## Exercise description
In the data below, find each line that contains the word "cast" and copy it.

(Source texts of formatted documents)
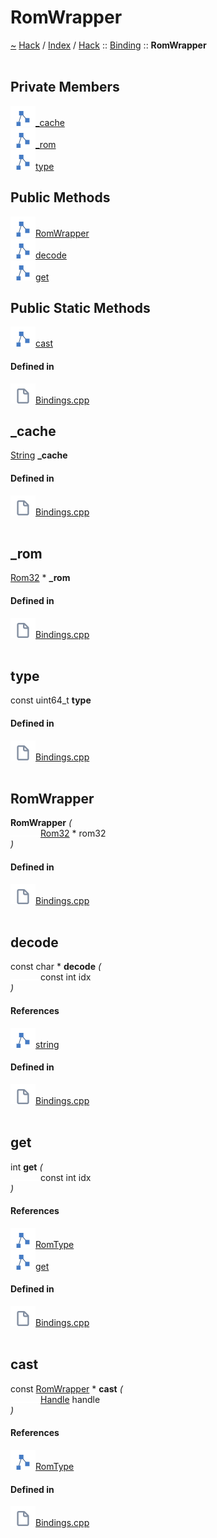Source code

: <a id="romwrapper"></a>
<h1>RomWrapper</h1>
<a id="classHack_1_1Binding_1_1RomWrapper"></a>
<a href="https://github.com/CharlesCarley/HackComputer.md">~</a>
<a href="indexpage.md#hack">Hack</a>
<span class="inline-text">/</span>
<a href="index.md#index">Index</a>
<span class="inline-text">/</span>
<a href="namespaceHack.md#hack">Hack</a>
<span class="inline-text">::</span>
<a href="namespaceHack_1_1Binding.md#binding">Binding</a>
<span class="inline-text">::</span>
<span class="bold-text"><b>RomWrapper</b></span>
<br/>
<br/>
<a id="private-members"></a>
<h2>Private Members</h2>
<span class="icon-list-item"><a href="#_cache" class="icon-list-item"><img src="../images/class.svg" class="icon-list-item"/><span class="icon-list-item">_cache</span>
</a>
</span>
<br/>
<span class="icon-list-item"><a href="#_rom" class="icon-list-item"><img src="../images/class.svg" class="icon-list-item"/><span class="icon-list-item">_rom</span>
</a>
</span>
<br/>
<span class="icon-list-item"><a href="#type" class="icon-list-item"><img src="../images/class.svg" class="icon-list-item"/><span class="icon-list-item">type</span>
</a>
</span>
<br/>
<a id="public-methods"></a>
<h2>Public Methods</h2>
<span class="icon-list-item"><a href="#romwrapper" class="icon-list-item"><img src="../images/class.svg" class="icon-list-item"/><span class="icon-list-item">RomWrapper</span>
</a>
</span>
<br/>
<span class="icon-list-item"><a href="#decode" class="icon-list-item"><img src="../images/class.svg" class="icon-list-item"/><span class="icon-list-item">decode</span>
</a>
</span>
<br/>
<span class="icon-list-item"><a href="#get" class="icon-list-item"><img src="../images/class.svg" class="icon-list-item"/><span class="icon-list-item">get</span>
</a>
</span>
<br/>
<a id="public-static-methods"></a>
<h2>Public Static Methods</h2>
<span class="icon-list-item"><a href="#cast" class="icon-list-item"><img src="../images/class.svg" class="icon-list-item"/><span class="icon-list-item">cast</span>
</a>
</span>
<br/>
<a id="defined-in"></a>
<h4>Defined in</h4>
<span class="icon-list-item"><a href="https://github.com/CharlesCarley/HackComputer/blob/master//Source/Bindings/Bindings.cpp#L49" class="icon-list-item"><img src="../images/file.svg" class="icon-list-item"/><span class="icon-list-item">Bindings.cpp</span>
</a>
</span>
<br/>
<a id="_cache"></a>
<h2>_cache</h2>
<a href="namespaceHack.md#string">String</a>
<span class="bold-text"><b>_cache</b></span>
<br/>
<a id="defined-in"></a>
<h4>Defined in</h4>
<span class="icon-list-item"><a href="https://github.com/CharlesCarley/HackComputer/blob/master//Source/Bindings/Bindings.cpp#L55" class="icon-list-item"><img src="../images/file.svg" class="icon-list-item"/><span class="icon-list-item">Bindings.cpp</span>
</a>
</span>
<br/>
<br/>
<a id="_rom"></a>
<h2>_rom</h2>
<a href="classHack_1_1Chips_1_1Rom32.md#rom32">Rom32</a>
<span class="inline-text"> *</span>
<span class="bold-text"><b>_rom</b></span>
<br/>
<a id="defined-in"></a>
<h4>Defined in</h4>
<span class="icon-list-item"><a href="https://github.com/CharlesCarley/HackComputer/blob/master//Source/Bindings/Bindings.cpp#L53" class="icon-list-item"><img src="../images/file.svg" class="icon-list-item"/><span class="icon-list-item">Bindings.cpp</span>
</a>
</span>
<br/>
<br/>
<a id="type"></a>
<h2>type</h2>
<span class="inline-text">const uint64_t</span>
<span class="bold-text"><b>type</b></span>
<br/>
<a id="defined-in"></a>
<h4>Defined in</h4>
<span class="icon-list-item"><a href="https://github.com/CharlesCarley/HackComputer/blob/master//Source/Bindings/Bindings.cpp#L51" class="icon-list-item"><img src="../images/file.svg" class="icon-list-item"/><span class="icon-list-item">Bindings.cpp</span>
</a>
</span>
<br/>
<br/>
<a id="romwrapper"></a>
<h2>RomWrapper</h2>
<span class="bold-text"><b>RomWrapper</b></span>
<span class="italic-text"><i>(</i></span>
<div class="paragraph">
<span class="paragraph"><img src="../images/horSpace24px.svg"/><a href="classHack_1_1Chips_1_1Rom32.md#rom32">Rom32</a>
<span class="inline-text"> *</span>
<span class="inline-text">rom32</span>
</span>
</div>
<span class="italic-text"><i>)</i></span>
<a id="defined-in"></a>
<h4>Defined in</h4>
<span class="icon-list-item"><a href="https://github.com/CharlesCarley/HackComputer/blob/master//Source/Bindings/Bindings.cpp#L58" class="icon-list-item"><img src="../images/file.svg" class="icon-list-item"/><span class="icon-list-item">Bindings.cpp</span>
</a>
</span>
<br/>
<br/>
<a id="decode"></a>
<h2>decode</h2>
<span class="inline-text">const char *</span>
<span class="bold-text"><b>decode</b></span>
<span class="italic-text"><i>(</i></span>
<div class="paragraph">
<span class="paragraph"><img src="../images/horSpace24px.svg"/><span class="inline-text">const int</span>
<span class="inline-text">idx</span>
</span>
</div>
<span class="italic-text"><i>)</i></span>
<a id="references"></a>
<h4>References</h4>
<span class="icon-list-item"><a href="classHack_1_1Assembler_1_1Instruction.md#string" class="icon-list-item"><img src="../images/class.svg" class="icon-list-item"/><span class="icon-list-item">string</span>
</a>
</span>
<br/>
<a id="defined-in"></a>
<h4>Defined in</h4>
<span class="icon-list-item"><a href="https://github.com/CharlesCarley/HackComputer/blob/master//Source/Bindings/Bindings.cpp#L71" class="icon-list-item"><img src="../images/file.svg" class="icon-list-item"/><span class="icon-list-item">Bindings.cpp</span>
</a>
</span>
<br/>
<br/>
<a id="get"></a>
<h2>get</h2>
<span class="inline-text">int</span>
<span class="bold-text"><b>get</b></span>
<span class="italic-text"><i>(</i></span>
<div class="paragraph">
<span class="paragraph"><img src="../images/horSpace24px.svg"/><span class="inline-text">const int</span>
<span class="inline-text">idx</span>
</span>
</div>
<span class="italic-text"><i>)</i></span>
<a id="references"></a>
<h4>References</h4>
<span class="icon-list-item"><a href="namespaceHack_1_1Binding.md#romtype" class="icon-list-item"><img src="../images/class.svg" class="icon-list-item"/><span class="icon-list-item">RomType</span>
</a>
</span>
<br/>
<span class="icon-list-item"><a href="classHack_1_1Chips_1_1Rom32.md#get" class="icon-list-item"><img src="../images/class.svg" class="icon-list-item"/><span class="icon-list-item">get</span>
</a>
</span>
<br/>
<a id="defined-in"></a>
<h4>Defined in</h4>
<span class="icon-list-item"><a href="https://github.com/CharlesCarley/HackComputer/blob/master//Source/Bindings/Bindings.cpp#L63" class="icon-list-item"><img src="../images/file.svg" class="icon-list-item"/><span class="icon-list-item">Bindings.cpp</span>
</a>
</span>
<br/>
<br/>
<a id="cast"></a>
<h2>cast</h2>
<span class="inline-text">const </span>
<a href="classHack_1_1Binding_1_1RomWrapper.md#romwrapper">RomWrapper</a>
<span class="inline-text"> *</span>
<span class="bold-text"><b>cast</b></span>
<span class="italic-text"><i>(</i></span>
<div class="paragraph">
<span class="paragraph"><img src="../images/horSpace24px.svg"/><a href="structHandleType.md#handle">Handle</a>
<span class="inline-text">handle</span>
</span>
</div>
<span class="italic-text"><i>)</i></span>
<a id="references"></a>
<h4>References</h4>
<span class="icon-list-item"><a href="namespaceHack_1_1Binding.md#romtype" class="icon-list-item"><img src="../images/class.svg" class="icon-list-item"/><span class="icon-list-item">RomType</span>
</a>
</span>
<br/>
<a id="defined-in"></a>
<h4>Defined in</h4>
<span class="icon-list-item"><a href="https://github.com/CharlesCarley/HackComputer/blob/master//Source/Bindings/Bindings.cpp#L84" class="icon-list-item"><img src="../images/file.svg" class="icon-list-item"/><span class="icon-list-item">Bindings.cpp</span>
</a>
</span>
<br/>
<br/>
</div>
</div>
</body>
</html>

## Response area
<span class="icon-list-item"><a href="#cast" class="icon-list-item"><img src="../images/class.svg" class="icon-list-item"/><span class="icon-list-item">cast</span>
<a id="cast"></a>
<h2>cast</h2>
<span class="bold-text"><b>cast</b></span>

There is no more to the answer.